(Stored data)

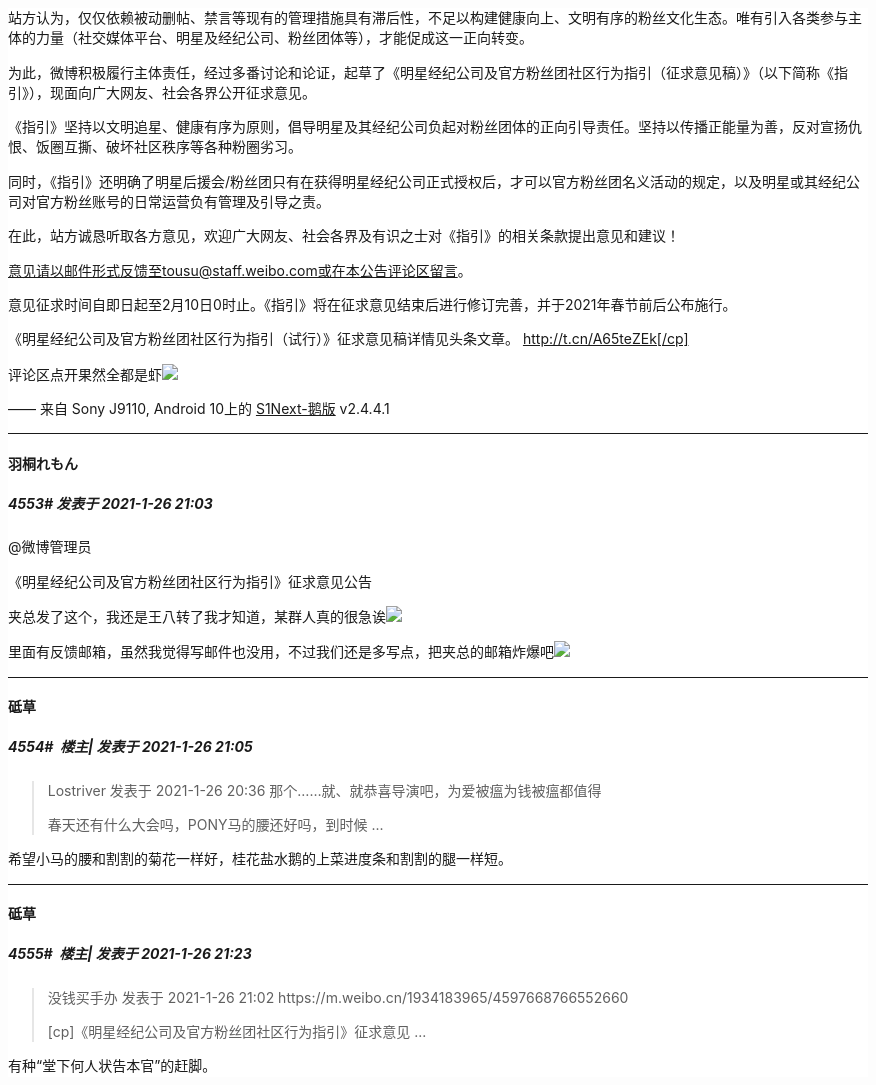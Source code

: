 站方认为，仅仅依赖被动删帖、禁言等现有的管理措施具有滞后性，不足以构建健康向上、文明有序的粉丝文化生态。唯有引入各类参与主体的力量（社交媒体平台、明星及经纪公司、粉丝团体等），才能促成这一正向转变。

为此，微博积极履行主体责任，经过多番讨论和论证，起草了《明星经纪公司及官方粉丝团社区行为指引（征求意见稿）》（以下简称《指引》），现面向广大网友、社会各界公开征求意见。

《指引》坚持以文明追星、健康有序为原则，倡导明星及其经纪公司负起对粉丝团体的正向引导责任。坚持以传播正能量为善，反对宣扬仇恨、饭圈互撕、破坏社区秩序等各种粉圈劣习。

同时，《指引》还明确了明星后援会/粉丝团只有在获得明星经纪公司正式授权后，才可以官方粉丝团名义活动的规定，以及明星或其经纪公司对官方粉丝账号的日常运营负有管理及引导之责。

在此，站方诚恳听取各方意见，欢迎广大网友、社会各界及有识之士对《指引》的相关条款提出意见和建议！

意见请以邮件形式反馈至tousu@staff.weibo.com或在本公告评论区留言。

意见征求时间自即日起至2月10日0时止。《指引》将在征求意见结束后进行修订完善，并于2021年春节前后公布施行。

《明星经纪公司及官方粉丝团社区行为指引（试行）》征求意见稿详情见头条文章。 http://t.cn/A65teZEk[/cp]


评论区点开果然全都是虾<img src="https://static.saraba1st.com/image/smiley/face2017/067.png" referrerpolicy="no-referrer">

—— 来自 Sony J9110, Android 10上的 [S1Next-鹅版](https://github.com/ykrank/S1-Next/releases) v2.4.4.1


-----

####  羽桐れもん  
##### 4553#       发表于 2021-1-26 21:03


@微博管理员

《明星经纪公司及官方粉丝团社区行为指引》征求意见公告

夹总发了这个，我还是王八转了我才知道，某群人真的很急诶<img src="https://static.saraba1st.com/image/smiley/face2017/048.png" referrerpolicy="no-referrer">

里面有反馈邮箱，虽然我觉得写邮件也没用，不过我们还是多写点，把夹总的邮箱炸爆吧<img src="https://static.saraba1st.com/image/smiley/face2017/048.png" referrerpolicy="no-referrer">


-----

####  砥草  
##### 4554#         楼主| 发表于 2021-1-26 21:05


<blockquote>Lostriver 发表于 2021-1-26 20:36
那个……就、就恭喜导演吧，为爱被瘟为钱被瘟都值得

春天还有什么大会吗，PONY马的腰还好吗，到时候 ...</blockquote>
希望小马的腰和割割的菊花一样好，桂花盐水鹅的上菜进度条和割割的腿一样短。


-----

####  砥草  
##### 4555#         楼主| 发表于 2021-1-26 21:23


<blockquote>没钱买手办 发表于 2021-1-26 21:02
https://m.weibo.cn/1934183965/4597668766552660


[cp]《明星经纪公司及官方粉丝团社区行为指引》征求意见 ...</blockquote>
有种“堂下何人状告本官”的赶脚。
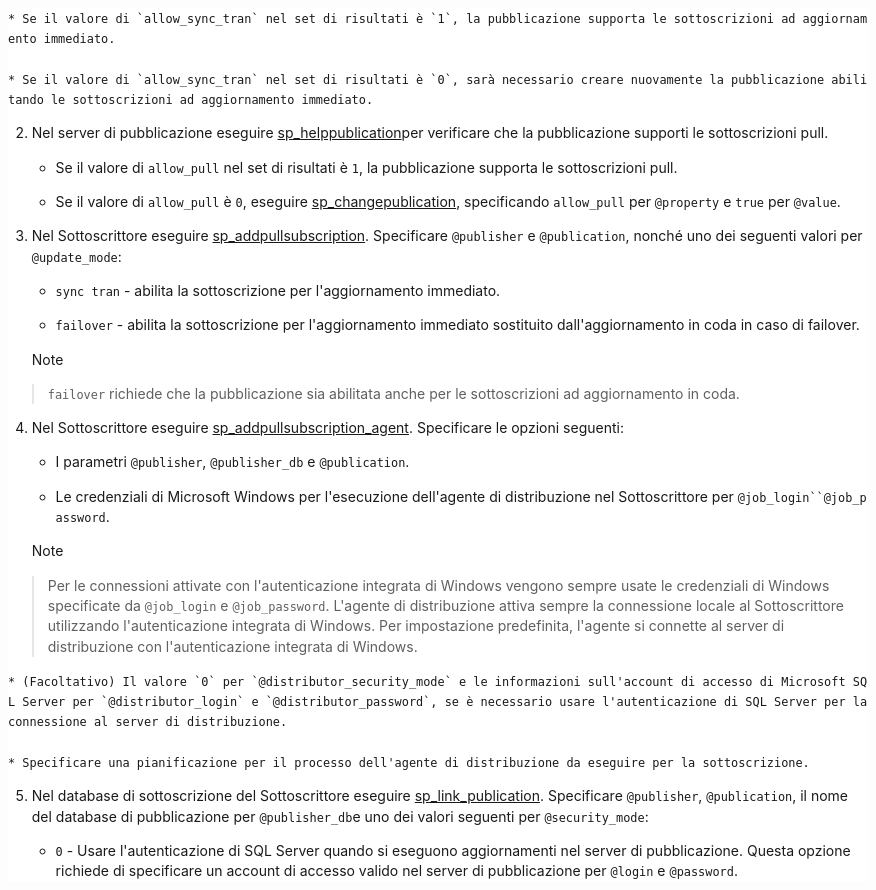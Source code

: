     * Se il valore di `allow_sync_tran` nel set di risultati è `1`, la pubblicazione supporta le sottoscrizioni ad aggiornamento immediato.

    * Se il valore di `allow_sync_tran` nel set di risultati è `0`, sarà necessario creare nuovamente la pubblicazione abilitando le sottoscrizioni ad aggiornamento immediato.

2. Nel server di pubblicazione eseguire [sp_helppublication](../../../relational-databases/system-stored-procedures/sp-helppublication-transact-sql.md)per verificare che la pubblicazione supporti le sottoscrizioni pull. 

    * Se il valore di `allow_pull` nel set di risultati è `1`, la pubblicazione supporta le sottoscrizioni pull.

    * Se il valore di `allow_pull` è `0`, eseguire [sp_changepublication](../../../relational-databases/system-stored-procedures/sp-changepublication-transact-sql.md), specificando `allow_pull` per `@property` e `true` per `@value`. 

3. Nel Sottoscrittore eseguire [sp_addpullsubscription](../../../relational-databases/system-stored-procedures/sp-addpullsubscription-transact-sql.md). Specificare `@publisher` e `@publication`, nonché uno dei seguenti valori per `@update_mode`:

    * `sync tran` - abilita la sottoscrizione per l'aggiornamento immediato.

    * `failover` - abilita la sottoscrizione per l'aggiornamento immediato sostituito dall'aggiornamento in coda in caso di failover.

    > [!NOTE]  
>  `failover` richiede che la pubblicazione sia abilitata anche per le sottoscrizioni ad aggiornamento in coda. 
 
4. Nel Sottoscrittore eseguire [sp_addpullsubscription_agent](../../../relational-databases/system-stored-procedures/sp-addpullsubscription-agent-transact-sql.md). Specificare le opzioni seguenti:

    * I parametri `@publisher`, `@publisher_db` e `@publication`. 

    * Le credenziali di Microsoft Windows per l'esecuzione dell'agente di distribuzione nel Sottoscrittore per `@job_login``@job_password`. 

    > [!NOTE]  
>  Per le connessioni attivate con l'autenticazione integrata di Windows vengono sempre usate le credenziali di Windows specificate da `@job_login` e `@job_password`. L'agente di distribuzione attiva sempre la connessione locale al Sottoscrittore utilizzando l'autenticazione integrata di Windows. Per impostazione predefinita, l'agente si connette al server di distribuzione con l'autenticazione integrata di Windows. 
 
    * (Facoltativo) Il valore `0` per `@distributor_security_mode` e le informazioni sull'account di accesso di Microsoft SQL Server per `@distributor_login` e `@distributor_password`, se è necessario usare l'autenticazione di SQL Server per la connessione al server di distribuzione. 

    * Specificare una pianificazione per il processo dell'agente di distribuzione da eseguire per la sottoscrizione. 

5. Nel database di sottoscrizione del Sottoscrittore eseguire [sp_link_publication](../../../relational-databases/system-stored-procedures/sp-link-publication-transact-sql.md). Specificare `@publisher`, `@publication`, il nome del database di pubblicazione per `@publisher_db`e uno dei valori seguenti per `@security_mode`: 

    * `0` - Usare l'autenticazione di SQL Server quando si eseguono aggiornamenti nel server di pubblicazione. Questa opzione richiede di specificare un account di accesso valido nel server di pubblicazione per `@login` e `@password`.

> **Requirement**: With the pictures removed, the entries above should be transcribed exactly.

> **Result of this task**:
Source code

: 站方认为，仅仅依赖被动删帖、禁言等现有的管理措施具有滞后性，不足以构建健康向上、文明有序的粉丝文化生态。唯有引入各类参与主体的力量（社交媒体平台、明星及经纪公司、粉丝团体等），才能促成这一正向转变。

为此，微博积极履行主体责任，经过多番讨论和论证，起草了《明星经纪公司及官方粉丝团社区行为指引（征求意见稿）》（以下简称《指引》），现面向广大网友、社会各界公开征求意见。

《指引》坚持以文明追星、健康有序为原则，倡导明星及其经纪公司负起对粉丝团体的正向引导责任。坚持以传播正能量为善，反对宣扬仇恨、饭圈互撕、破坏社区秩序等各种粉圈劣习。

同时，《指引》还明确了明星后援会/粉丝团只有在获得明星经纪公司正式授权后，才可以官方粉丝团名义活动的规定，以及明星或其经纪公司对官方粉丝账号的日常运营负有管理及引导之责。

在此，站方诚恳听取各方意见，欢迎广大网友、社会各界及有识之士对《指引》的相关条款提出意见和建议！

意见请以邮件形式反馈至tousu@staff.weibo.com或在本公告评论区留言。

意见征求时间自即日起至2月10日0时止。《指引》将在征求意见结束后进行修订完善，并于2021年春节前后公布施行。

《明星经纪公司及官方粉丝团社区行为指引（试行）》征求意见稿详情见头条文章。 http://t.cn/A65teZEk[/cp]


评论区点开果然全都是虾<img src="https://static.saraba1st.com/image/smiley/face2017/067.png" referrerpolicy="no-referrer">

—— 来自 Sony J9110, Android 10上的 [S1Next-鹅版](https://github.com/ykrank/S1-Next/releases) v2.4.4.1


-----

####  羽桐れもん  
##### 4553#       发表于 2021-1-26 21:03


@微博管理员

《明星经纪公司及官方粉丝团社区行为指引》征求意见公告

夹总发了这个，我还是王八转了我才知道，某群人真的很急诶<img src="https://static.saraba1st.com/image/smiley/face2017/048.png" referrerpolicy="no-referrer">

里面有反馈邮箱，虽然我觉得写邮件也没用，不过我们还是多写点，把夹总的邮箱炸爆吧<img src="https://static.saraba1st.com/image/smiley/face2017/048.png" referrerpolicy="no-referrer">


-----

####  砥草  
##### 4554#         楼主| 发表于 2021-1-26 21:05


<blockquote>Lostriver 发表于 2021-1-26 20:36
那个……就、就恭喜导演吧，为爱被瘟为钱被瘟都值得

春天还有什么大会吗，PONY马的腰还好吗，到时候 ...</blockquote>
希望小马的腰和割割的菊花一样好，桂花盐水鹅的上菜进度条和割割的腿一样短。


-----

####  砥草  
##### 4555#         楼主| 发表于 2021-1-26 21:23


<blockquote>没钱买手办 发表于 2021-1-26 21:02
https://m.weibo.cn/1934183965/4597668766552660


[cp]《明星经纪公司及官方粉丝团社区行为指引》征求意见 ...</blockquote>
有种“堂下何人状告本官”的赶脚。
Source code

:     * Se il valore di `allow_sync_tran` nel set di risultati è `1`, la pubblicazione supporta le sottoscrizioni ad aggiornamento immediato.

    * Se il valore di `allow_sync_tran` nel set di risultati è `0`, sarà necessario creare nuovamente la pubblicazione abilitando le sottoscrizioni ad aggiornamento immediato.

2. Nel server di pubblicazione eseguire [sp_helppublication](../../../relational-databases/system-stored-procedures/sp-helppublication-transact-sql.md)per verificare che la pubblicazione supporti le sottoscrizioni pull. 

    * Se il valore di `allow_pull` nel set di risultati è `1`, la pubblicazione supporta le sottoscrizioni pull.

    * Se il valore di `allow_pull` è `0`, eseguire [sp_changepublication](../../../relational-databases/system-stored-procedures/sp-changepublication-transact-sql.md), specificando `allow_pull` per `@property` e `true` per `@value`. 

3. Nel Sottoscrittore eseguire [sp_addpullsubscription](../../../relational-databases/system-stored-procedures/sp-addpullsubscription-transact-sql.md). Specificare `@publisher` e `@publication`, nonché uno dei seguenti valori per `@update_mode`:

    * `sync tran` - abilita la sottoscrizione per l'aggiornamento immediato.

    * `failover` - abilita la sottoscrizione per l'aggiornamento immediato sostituito dall'aggiornamento in coda in caso di failover.

    > [!NOTE]  
>  `failover` richiede che la pubblicazione sia abilitata anche per le sottoscrizioni ad aggiornamento in coda. 
 
4. Nel Sottoscrittore eseguire [sp_addpullsubscription_agent](../../../relational-databases/system-stored-procedures/sp-addpullsubscription-agent-transact-sql.md). Specificare le opzioni seguenti:

    * I parametri `@publisher`, `@publisher_db` e `@publication`. 

    * Le credenziali di Microsoft Windows per l'esecuzione dell'agente di distribuzione nel Sottoscrittore per `@job_login``@job_password`. 

    > [!NOTE]  
>  Per le connessioni attivate con l'autenticazione integrata di Windows vengono sempre usate le credenziali di Windows specificate da `@job_login` e `@job_password`. L'agente di distribuzione attiva sempre la connessione locale al Sottoscrittore utilizzando l'autenticazione integrata di Windows. Per impostazione predefinita, l'agente si connette al server di distribuzione con l'autenticazione integrata di Windows. 
 
    * (Facoltativo) Il valore `0` per `@distributor_security_mode` e le informazioni sull'account di accesso di Microsoft SQL Server per `@distributor_login` e `@distributor_password`, se è necessario usare l'autenticazione di SQL Server per la connessione al server di distribuzione. 

    * Specificare una pianificazione per il processo dell'agente di distribuzione da eseguire per la sottoscrizione. 

5. Nel database di sottoscrizione del Sottoscrittore eseguire [sp_link_publication](../../../relational-databases/system-stored-procedures/sp-link-publication-transact-sql.md). Specificare `@publisher`, `@publication`, il nome del database di pubblicazione per `@publisher_db`e uno dei valori seguenti per `@security_mode`: 

    * `0` - Usare l'autenticazione di SQL Server quando si eseguono aggiornamenti nel server di pubblicazione. Questa opzione richiede di specificare un account di accesso valido nel server di pubblicazione per `@login` e `@password`.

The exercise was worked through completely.